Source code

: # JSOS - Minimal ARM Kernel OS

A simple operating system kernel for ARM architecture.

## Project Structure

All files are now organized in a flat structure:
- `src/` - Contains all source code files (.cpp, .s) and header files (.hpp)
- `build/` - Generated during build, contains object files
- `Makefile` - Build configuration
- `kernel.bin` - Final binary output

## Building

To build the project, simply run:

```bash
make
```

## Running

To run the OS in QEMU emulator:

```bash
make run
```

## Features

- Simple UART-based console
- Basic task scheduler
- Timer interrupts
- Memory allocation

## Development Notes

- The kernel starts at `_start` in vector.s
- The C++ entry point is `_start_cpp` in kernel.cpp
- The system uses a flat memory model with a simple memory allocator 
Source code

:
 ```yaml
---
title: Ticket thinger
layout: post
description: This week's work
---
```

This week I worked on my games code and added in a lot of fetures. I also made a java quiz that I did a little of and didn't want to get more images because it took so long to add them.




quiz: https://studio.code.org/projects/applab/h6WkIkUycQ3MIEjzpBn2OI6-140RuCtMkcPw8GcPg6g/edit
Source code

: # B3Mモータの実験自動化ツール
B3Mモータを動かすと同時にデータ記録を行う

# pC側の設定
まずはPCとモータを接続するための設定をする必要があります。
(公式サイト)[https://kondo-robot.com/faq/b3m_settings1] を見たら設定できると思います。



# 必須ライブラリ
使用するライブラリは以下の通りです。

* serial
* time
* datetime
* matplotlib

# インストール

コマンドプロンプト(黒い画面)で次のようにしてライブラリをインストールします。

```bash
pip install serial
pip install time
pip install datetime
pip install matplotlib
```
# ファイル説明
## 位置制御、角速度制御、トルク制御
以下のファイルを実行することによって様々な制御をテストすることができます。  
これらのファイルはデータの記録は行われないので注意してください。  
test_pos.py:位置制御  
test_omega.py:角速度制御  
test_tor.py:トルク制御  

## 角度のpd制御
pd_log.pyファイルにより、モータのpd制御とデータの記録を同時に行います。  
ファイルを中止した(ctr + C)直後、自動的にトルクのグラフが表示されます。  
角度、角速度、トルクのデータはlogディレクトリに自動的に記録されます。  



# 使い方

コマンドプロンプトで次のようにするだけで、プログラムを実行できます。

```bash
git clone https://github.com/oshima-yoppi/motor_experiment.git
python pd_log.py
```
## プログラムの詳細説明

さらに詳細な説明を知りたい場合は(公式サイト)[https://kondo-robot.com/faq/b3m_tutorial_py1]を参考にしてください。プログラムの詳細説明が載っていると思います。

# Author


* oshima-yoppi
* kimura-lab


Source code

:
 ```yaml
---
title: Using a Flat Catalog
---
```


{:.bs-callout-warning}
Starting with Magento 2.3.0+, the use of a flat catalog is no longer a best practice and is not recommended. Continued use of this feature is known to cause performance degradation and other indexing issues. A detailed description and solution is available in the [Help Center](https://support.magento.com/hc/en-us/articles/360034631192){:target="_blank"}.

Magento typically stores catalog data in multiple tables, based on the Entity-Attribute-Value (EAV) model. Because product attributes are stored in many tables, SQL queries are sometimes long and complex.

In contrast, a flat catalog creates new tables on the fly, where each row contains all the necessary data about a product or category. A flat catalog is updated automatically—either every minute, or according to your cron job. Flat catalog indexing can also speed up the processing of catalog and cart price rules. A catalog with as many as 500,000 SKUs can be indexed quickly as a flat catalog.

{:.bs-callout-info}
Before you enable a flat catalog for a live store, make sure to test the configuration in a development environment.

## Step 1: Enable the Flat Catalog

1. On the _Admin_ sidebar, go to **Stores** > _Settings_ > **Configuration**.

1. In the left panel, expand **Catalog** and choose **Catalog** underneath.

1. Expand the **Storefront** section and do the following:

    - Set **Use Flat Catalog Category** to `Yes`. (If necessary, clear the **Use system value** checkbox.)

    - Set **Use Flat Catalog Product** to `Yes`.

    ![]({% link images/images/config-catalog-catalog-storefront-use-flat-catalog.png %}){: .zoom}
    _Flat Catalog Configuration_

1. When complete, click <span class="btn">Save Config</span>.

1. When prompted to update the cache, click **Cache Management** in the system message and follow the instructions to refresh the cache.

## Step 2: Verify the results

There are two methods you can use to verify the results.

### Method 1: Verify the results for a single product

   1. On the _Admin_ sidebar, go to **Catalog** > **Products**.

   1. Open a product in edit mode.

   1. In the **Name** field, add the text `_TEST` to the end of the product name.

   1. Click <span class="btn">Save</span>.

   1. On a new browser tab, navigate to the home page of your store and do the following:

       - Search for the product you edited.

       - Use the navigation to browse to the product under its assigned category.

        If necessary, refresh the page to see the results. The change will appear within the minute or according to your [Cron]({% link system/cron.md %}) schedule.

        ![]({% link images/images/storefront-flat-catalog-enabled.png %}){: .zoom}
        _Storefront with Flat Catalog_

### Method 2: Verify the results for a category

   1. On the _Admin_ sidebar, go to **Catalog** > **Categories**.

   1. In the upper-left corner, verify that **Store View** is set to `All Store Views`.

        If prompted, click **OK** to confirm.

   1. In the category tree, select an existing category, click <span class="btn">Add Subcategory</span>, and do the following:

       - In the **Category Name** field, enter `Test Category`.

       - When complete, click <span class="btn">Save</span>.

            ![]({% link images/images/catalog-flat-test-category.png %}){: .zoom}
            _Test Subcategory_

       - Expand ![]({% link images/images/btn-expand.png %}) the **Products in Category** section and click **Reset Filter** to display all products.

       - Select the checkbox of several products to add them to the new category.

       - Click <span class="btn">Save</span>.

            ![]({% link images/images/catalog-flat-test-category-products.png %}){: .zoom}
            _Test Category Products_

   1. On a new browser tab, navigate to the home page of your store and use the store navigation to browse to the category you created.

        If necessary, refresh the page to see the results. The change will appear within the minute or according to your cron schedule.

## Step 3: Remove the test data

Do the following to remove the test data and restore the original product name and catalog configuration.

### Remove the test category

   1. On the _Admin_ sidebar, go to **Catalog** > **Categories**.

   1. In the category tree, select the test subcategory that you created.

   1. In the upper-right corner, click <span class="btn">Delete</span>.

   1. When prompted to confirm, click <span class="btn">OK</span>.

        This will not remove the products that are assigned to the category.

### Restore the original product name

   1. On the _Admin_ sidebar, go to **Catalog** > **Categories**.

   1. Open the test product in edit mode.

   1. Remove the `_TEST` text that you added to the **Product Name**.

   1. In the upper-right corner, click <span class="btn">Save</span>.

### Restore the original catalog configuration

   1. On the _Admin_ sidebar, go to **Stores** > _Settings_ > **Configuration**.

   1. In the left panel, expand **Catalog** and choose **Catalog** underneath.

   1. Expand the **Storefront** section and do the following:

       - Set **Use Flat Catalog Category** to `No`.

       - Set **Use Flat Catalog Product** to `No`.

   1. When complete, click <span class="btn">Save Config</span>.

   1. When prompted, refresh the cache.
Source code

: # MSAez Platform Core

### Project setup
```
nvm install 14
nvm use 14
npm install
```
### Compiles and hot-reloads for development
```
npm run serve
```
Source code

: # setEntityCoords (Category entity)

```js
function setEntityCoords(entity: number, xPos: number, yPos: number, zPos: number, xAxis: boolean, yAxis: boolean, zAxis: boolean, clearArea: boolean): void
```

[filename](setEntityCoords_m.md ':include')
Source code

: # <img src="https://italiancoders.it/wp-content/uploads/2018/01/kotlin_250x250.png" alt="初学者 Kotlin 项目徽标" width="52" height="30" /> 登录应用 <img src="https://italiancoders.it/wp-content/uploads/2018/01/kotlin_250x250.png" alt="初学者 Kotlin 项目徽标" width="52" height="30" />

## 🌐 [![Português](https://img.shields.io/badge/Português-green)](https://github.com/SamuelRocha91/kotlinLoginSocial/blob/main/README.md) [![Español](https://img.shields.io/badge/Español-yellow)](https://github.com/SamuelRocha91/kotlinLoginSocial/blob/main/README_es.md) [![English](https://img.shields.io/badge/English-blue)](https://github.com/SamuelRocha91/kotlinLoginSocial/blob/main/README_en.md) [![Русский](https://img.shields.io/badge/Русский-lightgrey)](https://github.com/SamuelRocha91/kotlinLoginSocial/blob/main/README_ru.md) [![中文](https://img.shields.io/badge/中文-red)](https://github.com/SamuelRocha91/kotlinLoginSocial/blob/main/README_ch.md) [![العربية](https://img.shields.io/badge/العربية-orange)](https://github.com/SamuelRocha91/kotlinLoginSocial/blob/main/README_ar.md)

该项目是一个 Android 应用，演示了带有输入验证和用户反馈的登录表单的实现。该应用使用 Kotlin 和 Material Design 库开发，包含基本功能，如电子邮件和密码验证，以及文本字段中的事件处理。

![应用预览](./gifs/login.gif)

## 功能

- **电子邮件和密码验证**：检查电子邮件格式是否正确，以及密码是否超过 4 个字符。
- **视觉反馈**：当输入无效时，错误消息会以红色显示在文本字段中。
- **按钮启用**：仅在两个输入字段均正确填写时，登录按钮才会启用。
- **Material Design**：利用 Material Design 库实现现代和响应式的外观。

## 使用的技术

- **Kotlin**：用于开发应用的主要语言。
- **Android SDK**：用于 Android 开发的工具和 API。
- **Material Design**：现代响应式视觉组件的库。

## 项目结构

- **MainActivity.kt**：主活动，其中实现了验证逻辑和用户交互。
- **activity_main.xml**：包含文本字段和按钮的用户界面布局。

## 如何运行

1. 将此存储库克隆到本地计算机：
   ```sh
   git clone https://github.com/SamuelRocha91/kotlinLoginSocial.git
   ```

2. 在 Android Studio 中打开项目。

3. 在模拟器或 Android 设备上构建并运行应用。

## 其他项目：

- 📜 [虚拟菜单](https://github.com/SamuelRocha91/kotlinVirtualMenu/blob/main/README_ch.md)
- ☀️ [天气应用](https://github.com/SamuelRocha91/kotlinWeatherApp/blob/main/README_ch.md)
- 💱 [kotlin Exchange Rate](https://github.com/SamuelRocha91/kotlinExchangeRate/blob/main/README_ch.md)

════════════════════

The expected answer is only a number: the count of lines in this listing that contain the string "appear".

Exercise output: 2